- **Working data**:
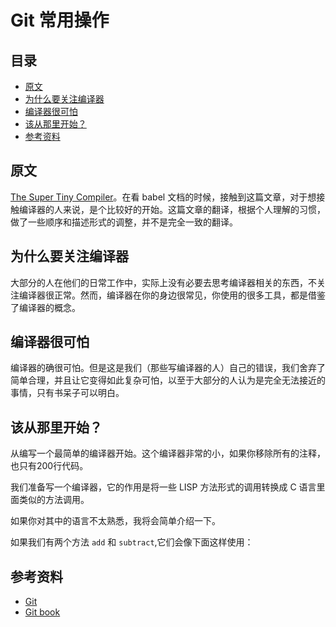 # Git 常用操作
## 目录
- [原文](#origin)
- [为什么要关注编译器](#why)
- [编译器很可怕](#scary)
- [该从那里开始？](#where)
- [参考资料](#reference)
## <a name="origin"></a> 原文
[The Super Tiny Compiler][url-the-super-tiny-compiler]。在看 babel 文档的时候，接触到这篇文章，对于想接触编译器的人来说，是个比较好的开始。这篇文章的翻译，根据个人理解的习惯，做了一些顺序和描述形式的调整，并不是完全一致的翻译。

## <a name="why"></a> 为什么要关注编译器
大部分的人在他们的日常工作中，实际上没有必要去思考编译器相关的东西，不关注编译器很正常。然而，编译器在你的身边很常见，你使用的很多工具，都是借鉴了编译器的概念。

## <a name="scary"></a> 编译器很可怕
编译器的确很可怕。但是这是我们（那些写编译器的人）自己的错误，我们舍弃了简单合理，并且让它变得如此复杂可怕，以至于大部分的人认为是完全无法接近的事情，只有书呆子可以明白。

## <a name="where"></a> 该从那里开始？
从编写一个最简单的编译器开始。这个编译器非常的小，如果你移除所有的注释，也只有200行代码。

我们准备写一个编译器，它的作用是将一些 LISP 方法形式的调用转换成 C 语言里面类似的方法调用。

如果你对其中的语言不太熟悉，我将会简单介绍一下。

如果我们有两个方法 `add` 和 `subtract`,它们会像下面这样使用：




## <a name="reference"></a> 参考资料
- [Git](https://git-scm.com/)
- [Git book](https://git-scm.com/book/en/v2)


[url-base]:https://xxholic.github.io/blog/draft

<!-- 原文 -->
[url-the-super-tiny-compiler]:https://github.com/jamiebuilds/the-super-tiny-compiler



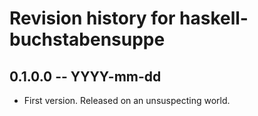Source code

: # Revision history for haskell-buchstabensuppe

## 0.1.0.0 -- YYYY-mm-dd

* First version. Released on an unsuspecting world.
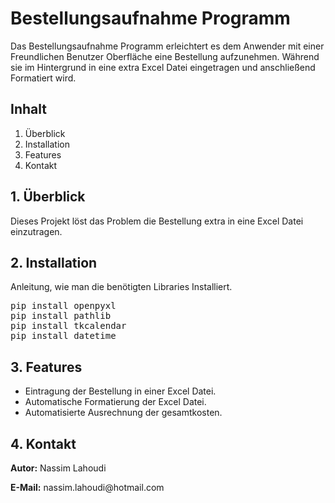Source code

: <h1>Bestellungsaufnahme Programm</h1>
<p>Das Bestellungsaufnahme Programm erleichtert es dem Anwender mit einer Freundlichen Benutzer Oberfläche eine Bestellung aufzunehmen. Während sie im Hintergrund in eine extra Excel Datei eingetragen und anschließend Formatiert wird.</p>
<h2>Inhalt</h2>
<ol>
<li>Überblick</li>
<li>Installation</li>
<li>Features</li>
<li>Kontakt</li>
</ol>
<h2>1. Überblick</h2>
<p>Dieses Projekt löst das Problem die Bestellung extra in eine Excel Datei einzutragen.</p>
<h2>2. Installation</h2>
<p>Anleitung, wie man die benötigten Libraries Installiert.</p>
<pre>
pip install openpyxl
pip install pathlib
pip install tkcalendar
pip install datetime
</pre>
<h2>3. Features</h2>
<ul>
<li>Eintragung der Bestellung in einer Excel Datei.</li>
<li>Automatische Formatierung der Excel Datei.</li>
<li>Automatisierte Ausrechnung der gesamtkosten.</li>
</ul>
<h2>4. Kontakt</h2>
<p><strong>Autor:</strong> Nassim Lahoudi</p>
<p><strong>E-Mail:</strong> nassim.lahoudi@hotmail.com</p>
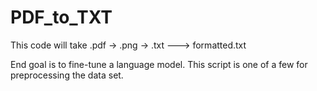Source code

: # PDF_to_TXT
This code will take .pdf -> .png -> .txt ---> formatted.txt

End goal is to fine-tune a language model.
This script is one of a few for preprocessing the data set.
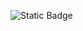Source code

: ![Static Badge](https://img.shields.io/badge/C-00599C?style=for-the-badge&logo=c&logoColor=white)



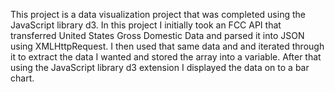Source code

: This project is a data visualization project that was completed using the JavaScript library d3.
In this project I initially took an FCC API that transferred United States Gross Domestic Data
and parsed it into JSON using XMLHttpRequest. I then used that same data and and iterated through it to extract the data I wanted and stored the array
into a variable. After that using the JavaScript library d3 extension I displayed the data on to a bar chart.
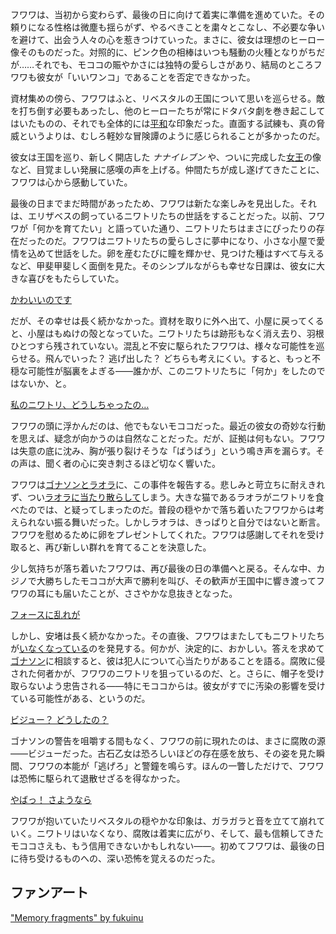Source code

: <!-- title: フワワ・アビスガード -->
<!-- status: 生存 -->

フワワは、当初から変わらず、最後の日に向けて着実に準備を進めていた。その頼りになる性格は微塵も揺らがず、やるべきことを粛々とこなし、不必要な争いを避けて、出会う人々の心を惹きつけていった。まさに、彼女は理想のヒーロー像そのものだった。対照的に、ピンク色の相棒はいつも騒動の火種となりがちだが……それでも、モココの賑やかさには独特の愛らしさがあり、結局のところフワワも彼女が「いいワンコ」であることを否定できなかった。

資材集めの傍ら、フワワはふと、リベスタルの王国について思いを巡らせる。敵を打ち倒す必要もあったし、他のヒーローたちが常にドタバタ劇を巻き起こしてはいたものの、それでも全体的には[平和](https://www.youtube.com/live/zdQoGFICNDk?feature=shared&t=2085)な印象だった。直面する試練も、真の脅威というよりは、むしろ軽妙な冒険譚のように感じられることが多かったのだ。

彼女は王国を巡り、新しく開店した _ナナイレブン_ や、ついに完成した[女王](https://www.youtube.com/live/zdQoGFICNDk?feature=shared&t=2133)の像など、目覚ましい発展に感嘆の声を上げる。仲間たちが成し遂げてきたことに、フワワは心から感動していた。

最後の日までまだ時間があったため、フワワは新たな楽しみを見出した。それは、エリザベスの飼っているニワトリたちの世話をすることだった。以前、フワワが「何かを育てたい」と語っていた通り、ニワトリたちはまさにぴったりの存在だったのだ。フワワはニワトリたちの愛らしさに夢中になり、小さな小屋で愛情を込めて世話をした。卵を産むたびに瞳を輝かせ、見つけた種はすべて与えるなど、甲斐甲斐しく面倒を見た。そのシンプルながらも幸せな日課は、彼女に大きな喜びをもたらしていた。

[かわいいのです](#embed:https://www.youtube.com/live/zdQoGFICNDk?feature=shared&t=9083)

だが、その幸せは長く続かなかった。資材を取りに外へ出て、小屋に戻ってくると、小屋はもぬけの殻となっていた。ニワトリたちは跡形もなく消え去り、羽根ひとつすら残されていない。混乱と不安に駆られたフワワは、様々な可能性を巡らせる。飛んでいった？ 逃げ出した？ どちらも考えにくい。すると、もっと不穏な可能性が脳裏をよぎる――誰かが、このニワトリたちに「何か」をしたのではないか、と。

[私のニワトリ、どうしちゃったの…](#embed:https://www.youtube.com/live/zdQoGFICNDk?si=k3FnLH85iZl-cZKz&start=11103)

フワワの頭に浮かんだのは、他でもないモココだった。最近の彼女の奇妙な行動を思えば、疑念が向かうのは自然なことだった。だが、証拠は何もない。フワワは失意の底に沈み、胸が張り裂けそうな「ばうばう」という鳴き声を漏らす。その声は、聞く者の心に突き刺さるほど切なく響いた。

フワワは[ゴナソンとラオラ](https://www.youtube.com/live/zdQoGFICNDk?feature=shared&t=11569)に、この事件を報告する。悲しみと苛立ちに耐えきれず、つい[ラオラに当たり散らして](https://www.youtube.com/live/zdQoGFICNDk?feature=shared&t=11633)しまう。大きな猫であるラオラがニワトリを食べたのでは、と疑ってしまったのだ。普段の穏やかで落ち着いたフワワからは考えられない振る舞いだった。しかしラオラは、きっぱりと自分ではないと断言。フワワを慰めるために卵をプレゼントしてくれた。フワワは感謝してそれを受け取ると、再び新しい群れを育てることを決意した。

少し気持ちが落ち着いたフワワは、再び最後の日の準備へと戻る。そんな中、カジノで大勝ちしたモココが大声で勝利を叫び、その歓声が王国中に響き渡ってフワワの耳にも届いたことが、ささやかな息抜きとなった。

[フォースに乱れが](#embed:https://www.youtube.com/live/zdQoGFICNDk?si=hLhOJsA0QC7bKCkW&start=12521)

しかし、安堵は長く続かなかった。その直後、フワワはまたしてもニワトリたちが[いなくなっている](https://www.youtube.com/live/zdQoGFICNDk?feature=shared&t=13177)のを発見する。何かが、決定的に、おかしい。答えを求めて[ゴナソン](https://www.youtube.com/live/zdQoGFICNDk?feature=shared&t=13459)に相談すると、彼は犯人について心当たりがあることを語る。腐敗に侵された何者かが、フワワのニワトリを狙っているのだ、と。さらに、帽子を受け取らないよう忠告される――特にモココからは。彼女がすでに汚染の影響を受けている可能性がある、というのだ。

[ビジュー？ どうしたの？](#embed:https://www.youtube.com/live/zdQoGFICNDk?feature=shared&t=14707)

ゴナソンの警告を咀嚼する間もなく、フワワの前に現れたのは、まさに腐敗の源――ビジューだった。古石乙女は恐ろしいほどの存在感を放ち、その姿を見た瞬間、フワワの本能が「逃げろ」と警鐘を鳴らす。ほんの一瞥しただけで、フワワは恐怖に駆られて退散せざるを得なかった。

[やばっ！ さようなら](#embed:https://www.youtube.com/live/zdQoGFICNDk?feature=shared&t=15903)

フワワが抱いていたリベスタルの穏やかな印象は、ガラガラと音を立てて崩れていく。ニワトリはいなくなり、腐敗は着実に広がり、そして、最も信頼してきたモココさえも、もう信用できないかもしれない――。初めてフワワは、最後の日に待ち受けるものへの、深い恐怖を覚えるのだった。

## ファンアート

["Memory fragments" by fukuinu](https://x.com/fukuinu_daddy/status/1832892608789770703)
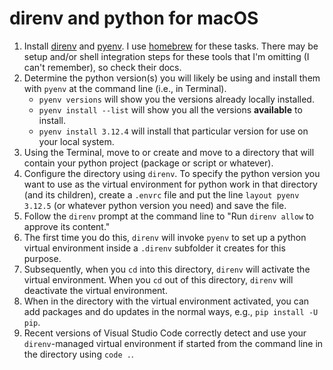 # direnv and python for macOS

1. Install [direnv](https://direnv.net/) and [pyenv](https://github.com/pyenv/pyenv). I use [homebrew](https://brew.sh/) for these tasks. There may be setup and/or shell integration steps for these tools that I'm omitting (I can't remember), so check their docs.
2. Determine the python version(s) you will likely be using and install them with `pyenv` at the command line (i.e., in Terminal). 
    - `pyenv versions` will show you the versions already locally installed.
    - `pyenv install --list` will show you all the versions __available__ to install.
    - `pyenv install 3.12.4` will install that particular version for use on your local system.
3. Using the Terminal, move to or create and move to a directory that will contain your python project (package or script or whatever).
4. Configure the directory using `direnv`. To specify the python version you want to use as the virtual environment for python work in that directory (and its children), create a `.envrc` file and put the line `layout pyenv 3.12.5` (or whatever python version you need) and save the file.
5. Follow the `direnv` prompt at the command line to "Run `direnv allow` to approve its content."
6. The first time you do this, `direnv` will invoke `pyenv` to set up a python virtual environment inside a `.direnv` subfolder it creates for this purpose. 
7. Subsequently, when you `cd` into this directory, `direnv` will activate the virtual environment. When you `cd` out of this directory, `direnv` will deactivate the virtual environment.
8. When in the directory with the virtual environment activated, you can add packages and do updates in the normal ways, e.g., `pip install -U pip`. 
9. Recent versions of Visual Studio Code correctly detect and use your `direnv`-managed virtual environment if started from the command line in the directory using `code .`. 
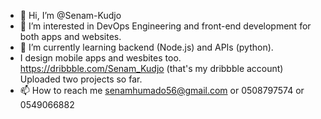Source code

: - 👋 Hi, I’m @Senam-Kudjo
- 👀 I’m interested in DevOps Engineering and front-end development for both apps and websites.
- 🌱 I’m currently learning backend (Node.js) and APIs (python).
- I design mobile apps and wesbites too. https://dribbble.com/Senam_Kudjo (that's my dribbble account) Uploaded two projects so far.
- 📫 How to reach me senamhumado56@gmail.com or 0508797574 or 0549066882
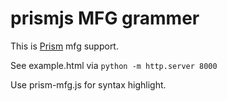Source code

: # prismjs MFG grammer

This is [Prism](https://prismjs.com/) mfg support.

See example.html via `python -m http.server 8000`

Use prism-mfg.js for syntax highlight.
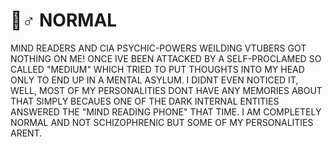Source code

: # 🤷♂ NORMAL

MIND READERS AND CIA PSYCHIC-POWERS WEILDING VTUBERS GOT NOTHING ON ME! ONCE IVE BEEN ATTACKED BY A SELF-PROCLAMED SO CALLED "MEDIUM" WHICH TRIED TO PUT THOUGHTS INTO MY HEAD ONLY TO END UP IN A MENTAL ASYLUM. I DIDNT EVEN NOTICED IT, WELL, MOST OF MY PERSONALITIES DONT HAVE ANY MEMORIES ABOUT THAT SIMPLY BECAUES ONE OF THE DARK INTERNAL ENTITIES ANSWERED THE "MIND READING PHONE" THAT TIME. I AM COMPLETELY NORMAL AND NOT SCHIZOPHRENIC BUT SOME OF MY PERSONALITIES ARENT.

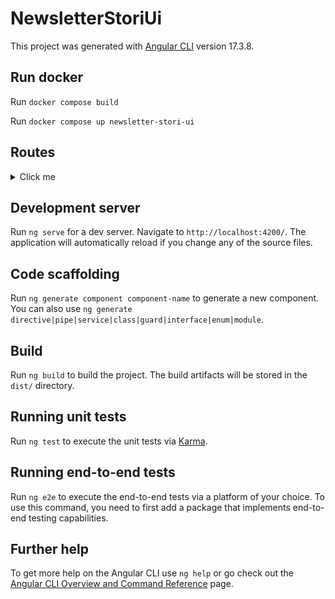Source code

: # NewsletterStoriUi

This project was generated with [Angular CLI](https://github.com/angular/angular-cli) version 17.3.8.

## Run docker

Run `docker compose build`

Run `docker compose up newsletter-stori-ui`

## Routes

<details>
  <summary>Click me</summary>
  
`/singup`
![Signup Example](assets/localhost_4200_singup.png)

`/newsletters`
Example:
![Newsletters Example](assets/localhost_4200_newsletters.png)

`/subscribe/:newsletterId`
Example:
![Subscribe](assets/localhost_4200_subscribe_1.png)

`/unsubscribe/:subscriptionEmail`
Example:
![Unsubscribe](assets/localhost_4200_unsubscribe.png)

</details>

## Development server

Run `ng serve` for a dev server. Navigate to `http://localhost:4200/`. The application will automatically reload if you change any of the source files.

## Code scaffolding

Run `ng generate component component-name` to generate a new component. You can also use `ng generate directive|pipe|service|class|guard|interface|enum|module`.

## Build

Run `ng build` to build the project. The build artifacts will be stored in the `dist/` directory.

## Running unit tests

Run `ng test` to execute the unit tests via [Karma](https://karma-runner.github.io).

## Running end-to-end tests

Run `ng e2e` to execute the end-to-end tests via a platform of your choice. To use this command, you need to first add a package that implements end-to-end testing capabilities.

## Further help

To get more help on the Angular CLI use `ng help` or go check out the [Angular CLI Overview and Command Reference](https://angular.io/cli) page.

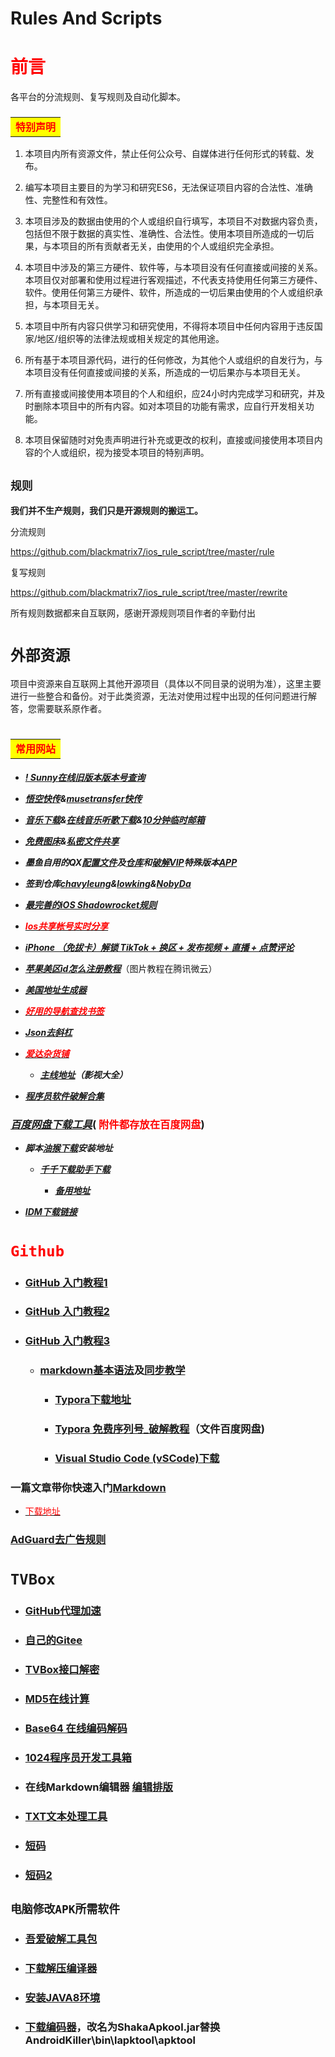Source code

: # Rules And Scripts



# **<font color=#ff0000>前言</font>**                   



各平台的分流规则、复写规则及自动化脚本。





###  <table><tr><td bgcolor=yellow>**<font color=#ff0000>特别声明</font>**</td></tr></table>      


1. 本项目内所有资源文件，禁止任何公众号、自媒体进行任何形式的转载、发布。  

2. 编写本项目主要目的为学习和研究ES6，无法保证项目内容的合法性、准确性、完整性和有效性。 

3. 本项目涉及的数据由使用的个人或组织自行填写，本项目不对数据内容负责，包括但不限于数据的真实性、准确性、合法性。使用本项目所造成的一切后果，与本项目的所有贡献者无关，由使用的个人或组织完全承担。 

4. 本项目中涉及的第三方硬件、软件等，与本项目没有任何直接或间接的关系。本项目仅对部署和使用过程进行客观描述，不代表支持使用任何第三方硬件、软件。使用任何第三方硬件、软件，所造成的一切后果由使用的个人或组织承担，与本项目无关。  

5. 本项目中所有内容只供学习和研究使用，不得将本项目中任何内容用于违反国家/地区/组织等的法律法规或相关规定的其他用途。  

6. 所有基于本项目源代码，进行的任何修改，为其他个人或组织的自发行为，与本项目没有任何直接或间接的关系，所造成的一切后果亦与本项目无关。 

7. 所有直接或间接使用本项目的个人和组织，应24小时内完成学习和研究，并及时删除本项目中的所有内容。如对本项目的功能有需求，应自行开发相关功能。 

8. 本项目保留随时对免责声明进行补充或更改的权利，直接或间接使用本项目内容的个人或组织，视为接受本项目的特别声明。 






## `规则`    



**我们并不生产规则，我们只是开源规则的搬运工。**


分流规则


https://github.com/blackmatrix7/ios_rule_script/tree/master/rule


复写规则


https://github.com/blackmatrix7/ios_rule_script/tree/master/rewrite



所有规则数据都来自互联网，感谢开源规则项目作者的辛勤付出

# `外部资源 ` 

项目中资源来自互联网上其他开源项目（具体以不同目录的说明为准），这里主要进行一些整合和备份。对于此类资源，无法对使用过程中出现的任何问题进行解答，您需要联系原作者。








# <table><tr><td bgcolor=yellow>**<font color=#ff0000>常用网站</font>**</td></tr></table>





* _**[! Sunny在线旧版本版本号查询](https://tools.lancely.tech/)**_  




 * _**[悟空快传](https://wkkc.vip/)&[musetransfer快传](https://musetransfer.com/m)**_



* _**[音乐下载](https://music.y444.cn/#/)&[在线音乐听歌下载](https://tool.liumingye.cn/music/?page=searchPage#/)&[10分钟临时邮箱](https://10minutemail.com/)**_



* _**[免费图床](https://telegraph-image.pages.dev/)&[私密文件共享](https://wormhole.app/https://wormhole.app/)**_



* _**墨鱼自用的QX[配置文件](https://raw.githubusercontent.com/ddgksf2013/Profile/master/QuantumultX.conf)及[仓库](https://github.com/ddgksf2013/ddgksf2013)和[破解VIP](https://raw.githubusercontent.com/ddgksf2013/dev/master/ForOwnUse.conf)特殊版本[APP](https://docs.qq.com/sheet/DYmRTQXpVY0hNcGls?tab=y6do1j)**_



* _**签到仓库[chavyleung](https://github.com/chavyleung/scripts)&[lowking](https://github.com/lowking/Scripts)&[NobyDa](https://github.com/NobyDa/Script/tree/master)**_


* _**[最完善的iOS Shadowrocket规则](https://github.com/Johnshall/Shadowrocket-ADBlock-Rules-Forever)**_


* _**[<font color=#ff0000>Ios共享帐号实时分享</font>](https://id.fcjs.xyz/)**_  
  
* _**[iPhone （免拔卡）解锁 TikTok + 换区 + 发布视频 + 直播 + 点赞评论](https://github.com/Semporia/TikTok-Unlock#准备工作)**_


* _**[苹果美区id怎么注册教程](https://blog.aftss.cn/2133.html)**_（图片教程在腾讯微云）
  
* _**[美国地址生成器](https://www.meiguodizhi.com)**_



* _**[<font color=#ff0000>好用的导航查找书签</font>](http://www.likebookmark.com)**_


* _**[Json去斜杠](https://tools.kalvinbg.cn/dev/stringescape)**_


* _**[<font color=#ff0000>爱达杂货铺</font>](https://adzhp.vip/)**_ 

    * _**[主线地址](https://adzhp.net/)（影视大全）**_

* _**[程序员软件破解合集](https://www.exception.site/)**_




### _**[百度网盘下载工具](https://www.ahhhhfs.com/40537/)**_(<font color=#ff0000> 附件都存放在百度网盘</font>)


* _**脚本[油猴下载](https://www.tampermonkey.net/)安装地址**_


   * _**[千千下载助手下载](https://greasyfork.org/zh-CN/scripts/462218-kubedown)**_

     * _**[备用地址](https://greasyfork.org/scripts/462218-kubedown/code/KubeDown.user.js )**_

 * _**[IDM下载链接](https://www.ahhhhfs.com/11659/)**_


# <font color=#ff0000> `Github`</font>


* ### [GitHub 入门教程1](https://www.5axxw.com/wiki/topic/r7f3ar)    

* ### [GitHub 入门教程2](https://www.5axxw.com/wiki/content/5dm4s7)   

* ### [GitHub 入门教程3](https://zhuanlan.zhihu.com/p/337959303?utm_id=0)    


  * ### [markdown基本语法](https://blog.csdn.net/weixin_44649780/article/details/127693348)及[同步教学](https://www.5axxw.com/wiki/content/7l3048)
  
    * ### [Typora下载地址](https://typora.io/releases/all/)
    
    * ### [Typora 免费序列号_破解教程](https://www.quanxiaoha.com/article/typora-pojie.html)（文件百度网盘)

    * ### [Visual Studio Code (vSCode)下载](https://code.visualstudio.com/updates/v1_70)




### 一篇文章带你快速入门[Markdown](https://zhuanlan.zhihu.com/p/216222290)  

   * [<font color=#ff0000>下载地址</font>](https://www.markdownguide.org/)  
   
   ### **[AdGuard去广告规则](https://github.com/banbendalao/ADgk)**
   
   # `TVBox`
   
   * ### **[GitHub代理加速](https://ghproxy.com/)**
   
   * ### **[自己的Gitee](https://gitee.com/yf1688/main)**
   
   *  ### **[TVBox接口解密](https://www.lige.fit/)**
     
   *  ### **[MD5在线计算](http://www.metools.info/other/o21.html)**
    
   * ### **[Base64 在线编码解码](https://base64.us/)**

   * ### **[1024程序员开发工具箱 ](https://1024tools.com/)**
   
   * ### 在线Markdown编辑器 [编辑排版](http://www.txttool.com/t/?id=MzMx)
   
   * ### **[TXT文本处理工具 ](http://www.txttool.com/)**
   
   * ### **[短码](https://waurl.cn/)**
   
   * ### **[短码2](https://gg.gg)**

   ## `电脑修改APK所需软件`
    
   * ### **[吾爱破解工具包](https://down.52pojie.cn/Tools/)**
    
   * ### **[下载解压编译器](https://mydown.yesky.com/pcsoft/413552646.html)**
    
   * ### **[安装JAVA8环境](http://soft.onlinedown.net/soft/10044859.htm)**

   * ### [下载编码器](https://bitbucket.org/iBotPeaches/apktool/downloads/)，改名为ShakaApkool.jar替换AndroidKiller\bin\lapktool\apktool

- **Task prompt**: Transcribe, word for word, the stretch of lines in the data above from the one with "JavaScript library d3." through the one with "[かわいいのです](#emb"; omit all pictures.

- **Response to the exercise**:
: This project is a data visualization project that was completed using the JavaScript library d3.
In this project I initially took an FCC API that transferred United States Gross Domestic Data
and parsed it into JSON using XMLHttpRequest. I then used that same data and and iterated through it to extract the data I wanted and stored the array
into a variable. After that using the JavaScript library d3 extension I displayed the data on to a bar chart.
Source code

: <!-- title: フワワ・アビスガード -->
<!-- status: 生存 -->

フワワは、当初から変わらず、最後の日に向けて着実に準備を進めていた。その頼りになる性格は微塵も揺らがず、やるべきことを粛々とこなし、不必要な争いを避けて、出会う人々の心を惹きつけていった。まさに、彼女は理想のヒーロー像そのものだった。対照的に、ピンク色の相棒はいつも騒動の火種となりがちだが……それでも、モココの賑やかさには独特の愛らしさがあり、結局のところフワワも彼女が「いいワンコ」であることを否定できなかった。

資材集めの傍ら、フワワはふと、リベスタルの王国について思いを巡らせる。敵を打ち倒す必要もあったし、他のヒーローたちが常にドタバタ劇を巻き起こしてはいたものの、それでも全体的には[平和](https://www.youtube.com/live/zdQoGFICNDk?feature=shared&t=2085)な印象だった。直面する試練も、真の脅威というよりは、むしろ軽妙な冒険譚のように感じられることが多かったのだ。

彼女は王国を巡り、新しく開店した _ナナイレブン_ や、ついに完成した[女王](https://www.youtube.com/live/zdQoGFICNDk?feature=shared&t=2133)の像など、目覚ましい発展に感嘆の声を上げる。仲間たちが成し遂げてきたことに、フワワは心から感動していた。

最後の日までまだ時間があったため、フワワは新たな楽しみを見出した。それは、エリザベスの飼っているニワトリたちの世話をすることだった。以前、フワワが「何かを育てたい」と語っていた通り、ニワトリたちはまさにぴったりの存在だったのだ。フワワはニワトリたちの愛らしさに夢中になり、小さな小屋で愛情を込めて世話をした。卵を産むたびに瞳を輝かせ、見つけた種はすべて与えるなど、甲斐甲斐しく面倒を見た。そのシンプルながらも幸せな日課は、彼女に大きな喜びをもたらしていた。

[かわいいのです](#embed:https://www.youtube.com/live/zdQoGFICNDk?feature=shared&t=9083)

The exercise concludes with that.